> [What to produce]
Retype, word for word, each line between the lines holding "furnished to do" and "IMPLIED, INCLUDING BUT", inclusive, and leave the rest of the data alone.

____________

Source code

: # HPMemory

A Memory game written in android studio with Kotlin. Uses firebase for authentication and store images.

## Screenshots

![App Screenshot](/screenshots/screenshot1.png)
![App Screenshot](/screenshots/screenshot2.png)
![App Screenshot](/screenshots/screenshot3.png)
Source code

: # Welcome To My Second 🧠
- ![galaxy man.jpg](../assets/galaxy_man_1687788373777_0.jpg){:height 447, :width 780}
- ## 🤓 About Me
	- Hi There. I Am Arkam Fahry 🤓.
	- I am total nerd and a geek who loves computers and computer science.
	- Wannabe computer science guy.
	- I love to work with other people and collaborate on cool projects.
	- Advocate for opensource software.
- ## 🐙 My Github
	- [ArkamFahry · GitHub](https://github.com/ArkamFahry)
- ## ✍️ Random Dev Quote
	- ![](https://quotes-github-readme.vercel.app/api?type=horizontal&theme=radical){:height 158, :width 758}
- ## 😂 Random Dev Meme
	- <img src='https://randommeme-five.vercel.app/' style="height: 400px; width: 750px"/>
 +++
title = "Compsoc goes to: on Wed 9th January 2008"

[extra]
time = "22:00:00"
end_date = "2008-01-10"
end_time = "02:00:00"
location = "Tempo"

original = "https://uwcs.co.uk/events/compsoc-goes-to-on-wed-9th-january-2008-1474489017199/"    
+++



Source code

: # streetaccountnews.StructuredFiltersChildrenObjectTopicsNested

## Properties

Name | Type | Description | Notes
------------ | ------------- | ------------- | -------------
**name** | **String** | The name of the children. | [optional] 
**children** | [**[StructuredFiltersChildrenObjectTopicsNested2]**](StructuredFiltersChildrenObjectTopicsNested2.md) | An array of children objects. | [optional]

____________

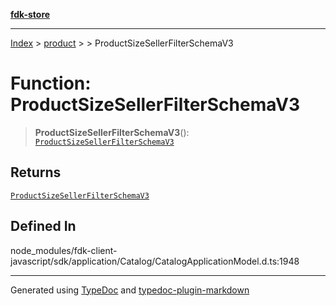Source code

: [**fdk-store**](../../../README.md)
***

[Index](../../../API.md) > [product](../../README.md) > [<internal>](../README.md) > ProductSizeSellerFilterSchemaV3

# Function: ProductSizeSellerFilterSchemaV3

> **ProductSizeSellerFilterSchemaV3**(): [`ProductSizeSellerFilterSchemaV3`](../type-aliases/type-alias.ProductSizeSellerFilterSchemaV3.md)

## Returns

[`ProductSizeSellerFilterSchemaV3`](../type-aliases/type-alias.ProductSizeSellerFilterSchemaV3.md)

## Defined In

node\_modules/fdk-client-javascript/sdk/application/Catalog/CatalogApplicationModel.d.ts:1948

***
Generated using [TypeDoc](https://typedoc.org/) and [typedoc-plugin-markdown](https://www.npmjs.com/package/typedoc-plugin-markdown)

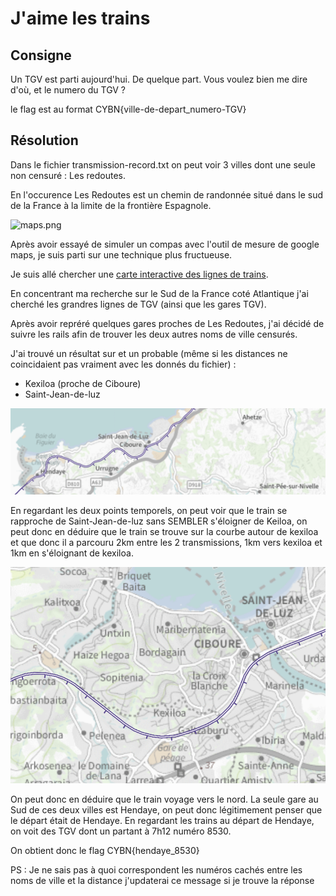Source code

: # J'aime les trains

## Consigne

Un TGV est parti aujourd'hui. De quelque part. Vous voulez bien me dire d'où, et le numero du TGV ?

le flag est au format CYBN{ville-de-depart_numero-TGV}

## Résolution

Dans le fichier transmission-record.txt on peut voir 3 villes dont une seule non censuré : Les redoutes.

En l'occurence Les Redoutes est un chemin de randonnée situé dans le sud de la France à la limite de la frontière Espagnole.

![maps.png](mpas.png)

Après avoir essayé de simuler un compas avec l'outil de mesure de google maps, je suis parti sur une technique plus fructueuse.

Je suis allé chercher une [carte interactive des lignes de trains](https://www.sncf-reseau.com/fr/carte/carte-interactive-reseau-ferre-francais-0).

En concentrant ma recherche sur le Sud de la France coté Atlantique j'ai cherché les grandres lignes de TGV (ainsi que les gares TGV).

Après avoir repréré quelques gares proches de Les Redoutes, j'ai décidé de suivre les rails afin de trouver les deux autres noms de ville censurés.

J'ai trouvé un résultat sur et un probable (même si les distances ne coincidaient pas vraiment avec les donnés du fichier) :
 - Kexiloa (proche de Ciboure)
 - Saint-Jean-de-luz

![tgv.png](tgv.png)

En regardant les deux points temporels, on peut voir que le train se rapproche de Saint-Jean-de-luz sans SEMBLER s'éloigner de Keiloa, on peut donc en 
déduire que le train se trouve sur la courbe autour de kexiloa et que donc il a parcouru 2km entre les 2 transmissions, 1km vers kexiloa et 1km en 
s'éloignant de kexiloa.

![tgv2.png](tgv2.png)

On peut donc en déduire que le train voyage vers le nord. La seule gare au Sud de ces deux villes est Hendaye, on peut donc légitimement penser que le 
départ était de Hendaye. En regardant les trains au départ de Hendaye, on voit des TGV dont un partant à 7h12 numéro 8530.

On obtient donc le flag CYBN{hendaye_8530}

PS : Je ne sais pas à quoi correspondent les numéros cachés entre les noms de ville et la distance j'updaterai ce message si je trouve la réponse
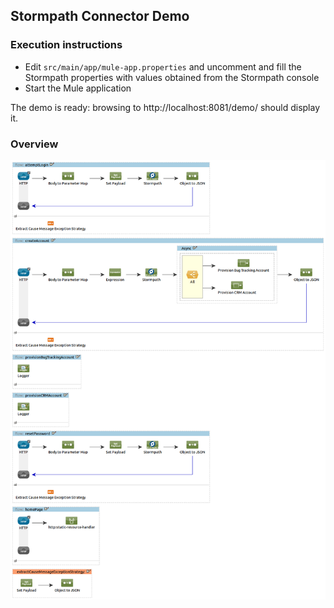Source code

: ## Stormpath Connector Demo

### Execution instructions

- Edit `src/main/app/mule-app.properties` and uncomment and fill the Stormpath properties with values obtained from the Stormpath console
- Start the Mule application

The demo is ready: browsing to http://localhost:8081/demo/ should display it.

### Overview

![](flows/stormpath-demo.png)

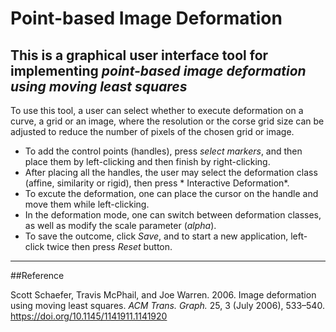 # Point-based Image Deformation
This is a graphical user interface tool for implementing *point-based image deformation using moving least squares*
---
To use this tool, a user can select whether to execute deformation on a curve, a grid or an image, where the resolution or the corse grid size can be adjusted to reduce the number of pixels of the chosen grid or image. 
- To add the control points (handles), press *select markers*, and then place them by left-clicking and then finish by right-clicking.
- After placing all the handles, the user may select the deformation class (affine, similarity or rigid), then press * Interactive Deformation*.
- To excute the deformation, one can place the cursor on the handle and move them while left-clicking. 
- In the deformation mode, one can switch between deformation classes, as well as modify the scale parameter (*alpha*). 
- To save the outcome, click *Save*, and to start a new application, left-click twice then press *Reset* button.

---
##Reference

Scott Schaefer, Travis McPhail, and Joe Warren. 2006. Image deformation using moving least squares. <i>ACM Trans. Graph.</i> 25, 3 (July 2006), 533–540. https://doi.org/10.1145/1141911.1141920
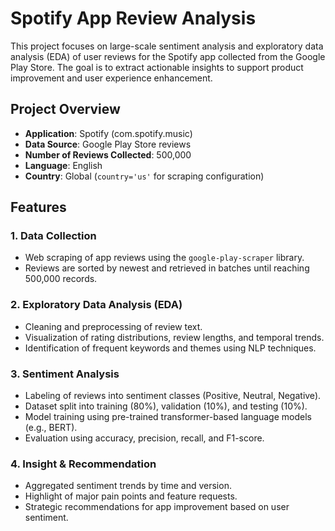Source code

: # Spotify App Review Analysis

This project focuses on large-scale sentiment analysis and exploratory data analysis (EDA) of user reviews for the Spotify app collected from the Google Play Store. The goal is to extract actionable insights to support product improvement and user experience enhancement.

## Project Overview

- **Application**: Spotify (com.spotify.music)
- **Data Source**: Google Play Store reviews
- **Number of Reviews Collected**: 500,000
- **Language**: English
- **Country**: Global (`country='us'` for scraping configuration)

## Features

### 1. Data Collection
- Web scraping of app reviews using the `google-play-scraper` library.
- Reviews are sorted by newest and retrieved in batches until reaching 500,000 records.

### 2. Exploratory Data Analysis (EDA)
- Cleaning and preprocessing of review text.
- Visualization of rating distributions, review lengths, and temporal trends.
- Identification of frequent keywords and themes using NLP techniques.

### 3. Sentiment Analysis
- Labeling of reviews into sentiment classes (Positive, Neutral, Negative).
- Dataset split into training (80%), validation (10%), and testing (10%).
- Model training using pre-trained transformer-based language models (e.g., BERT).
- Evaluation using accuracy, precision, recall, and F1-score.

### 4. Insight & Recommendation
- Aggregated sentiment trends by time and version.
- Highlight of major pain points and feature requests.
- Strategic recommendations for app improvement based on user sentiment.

____________

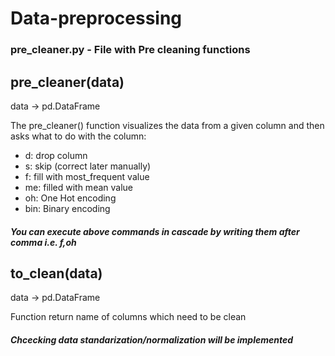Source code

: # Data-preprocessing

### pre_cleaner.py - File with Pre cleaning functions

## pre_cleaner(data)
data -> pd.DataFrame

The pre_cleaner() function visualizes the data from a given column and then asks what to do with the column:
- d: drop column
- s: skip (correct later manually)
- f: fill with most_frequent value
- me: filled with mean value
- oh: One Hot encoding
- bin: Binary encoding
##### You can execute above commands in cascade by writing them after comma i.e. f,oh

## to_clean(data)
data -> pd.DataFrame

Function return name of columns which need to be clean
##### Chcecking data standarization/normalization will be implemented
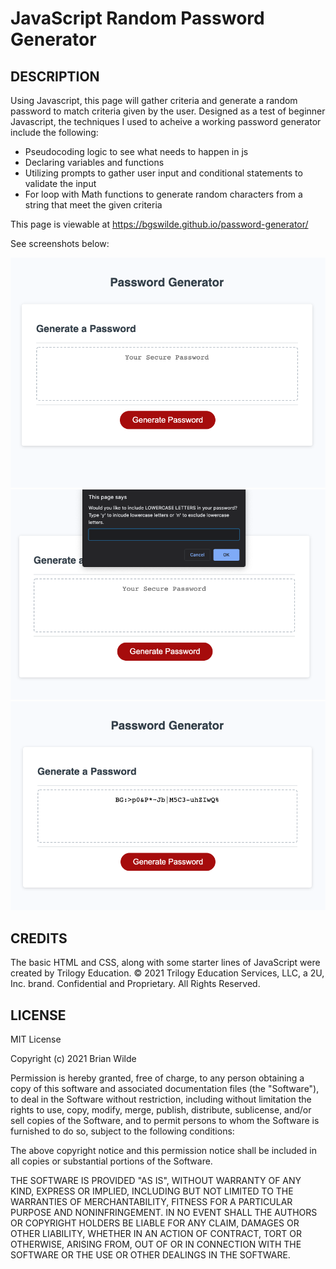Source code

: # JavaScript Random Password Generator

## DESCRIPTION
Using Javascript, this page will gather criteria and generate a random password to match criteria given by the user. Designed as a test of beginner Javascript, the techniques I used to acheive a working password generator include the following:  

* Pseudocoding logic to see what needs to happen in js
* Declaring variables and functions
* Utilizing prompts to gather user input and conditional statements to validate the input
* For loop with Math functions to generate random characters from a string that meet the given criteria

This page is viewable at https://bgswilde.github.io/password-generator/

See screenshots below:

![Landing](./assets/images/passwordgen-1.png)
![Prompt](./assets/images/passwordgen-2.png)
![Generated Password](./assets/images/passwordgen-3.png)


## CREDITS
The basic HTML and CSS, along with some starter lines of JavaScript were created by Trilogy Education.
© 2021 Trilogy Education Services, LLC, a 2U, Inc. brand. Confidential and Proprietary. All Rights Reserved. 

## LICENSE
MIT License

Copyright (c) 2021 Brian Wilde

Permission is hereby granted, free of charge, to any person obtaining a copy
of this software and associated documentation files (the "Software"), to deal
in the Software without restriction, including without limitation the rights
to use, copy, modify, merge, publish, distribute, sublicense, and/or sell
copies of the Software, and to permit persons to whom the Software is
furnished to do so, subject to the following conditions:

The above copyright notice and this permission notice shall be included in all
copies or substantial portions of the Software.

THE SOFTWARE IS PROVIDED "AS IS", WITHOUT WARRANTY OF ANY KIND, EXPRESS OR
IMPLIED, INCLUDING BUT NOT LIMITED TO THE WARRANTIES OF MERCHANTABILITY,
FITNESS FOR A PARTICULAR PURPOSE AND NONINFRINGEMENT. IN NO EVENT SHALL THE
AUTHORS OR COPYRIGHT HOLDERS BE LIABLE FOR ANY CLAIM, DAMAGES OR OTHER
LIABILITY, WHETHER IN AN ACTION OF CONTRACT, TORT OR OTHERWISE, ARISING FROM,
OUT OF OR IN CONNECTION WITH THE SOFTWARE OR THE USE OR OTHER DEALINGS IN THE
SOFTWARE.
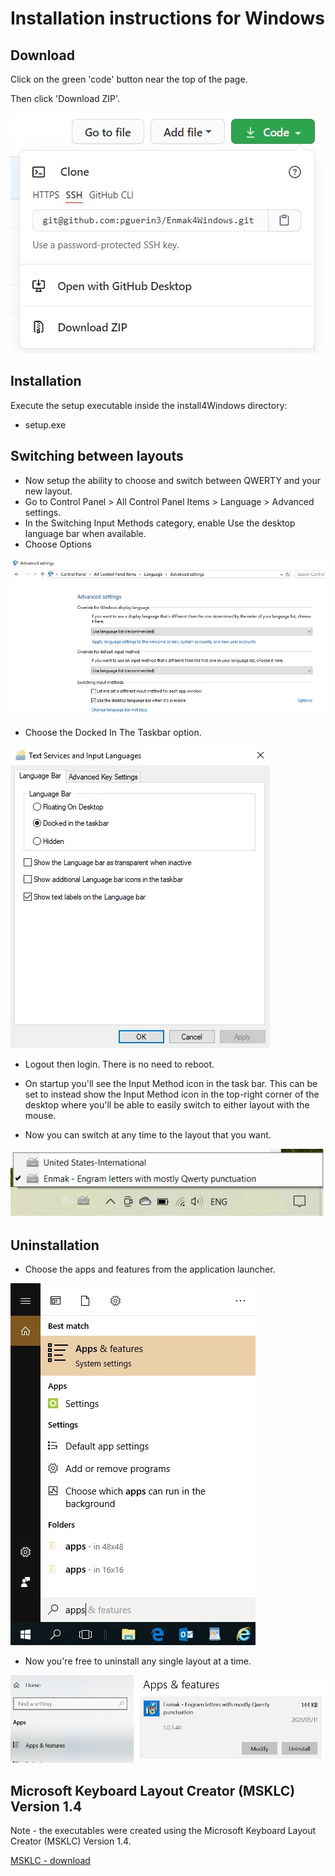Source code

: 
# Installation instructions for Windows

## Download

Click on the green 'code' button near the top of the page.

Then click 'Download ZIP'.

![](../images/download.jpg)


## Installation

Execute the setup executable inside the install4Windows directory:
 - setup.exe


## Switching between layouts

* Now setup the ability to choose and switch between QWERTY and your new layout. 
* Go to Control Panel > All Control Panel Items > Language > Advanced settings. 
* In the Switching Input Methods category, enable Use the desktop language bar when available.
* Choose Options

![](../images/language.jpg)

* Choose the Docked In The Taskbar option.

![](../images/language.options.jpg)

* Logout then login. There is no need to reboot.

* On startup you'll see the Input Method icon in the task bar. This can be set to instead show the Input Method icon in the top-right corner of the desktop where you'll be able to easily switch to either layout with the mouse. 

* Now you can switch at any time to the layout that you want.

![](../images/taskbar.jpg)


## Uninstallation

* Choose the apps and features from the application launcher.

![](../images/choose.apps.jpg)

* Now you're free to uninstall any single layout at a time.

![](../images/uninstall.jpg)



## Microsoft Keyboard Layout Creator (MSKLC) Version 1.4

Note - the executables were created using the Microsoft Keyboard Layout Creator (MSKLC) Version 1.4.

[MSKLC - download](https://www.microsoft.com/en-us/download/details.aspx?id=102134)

____________

> [Task answer]
furnished to do so, subject to the following conditions:

The above copyright notice and this permission notice shall be included in all
copies or substantial portions of the Software.

THE SOFTWARE IS PROVIDED "AS IS", WITHOUT WARRANTY OF ANY KIND, EXPRESS OR
IMPLIED, INCLUDING BUT NOT LIMITED TO THE WARRANTIES OF MERCHANTABILITY,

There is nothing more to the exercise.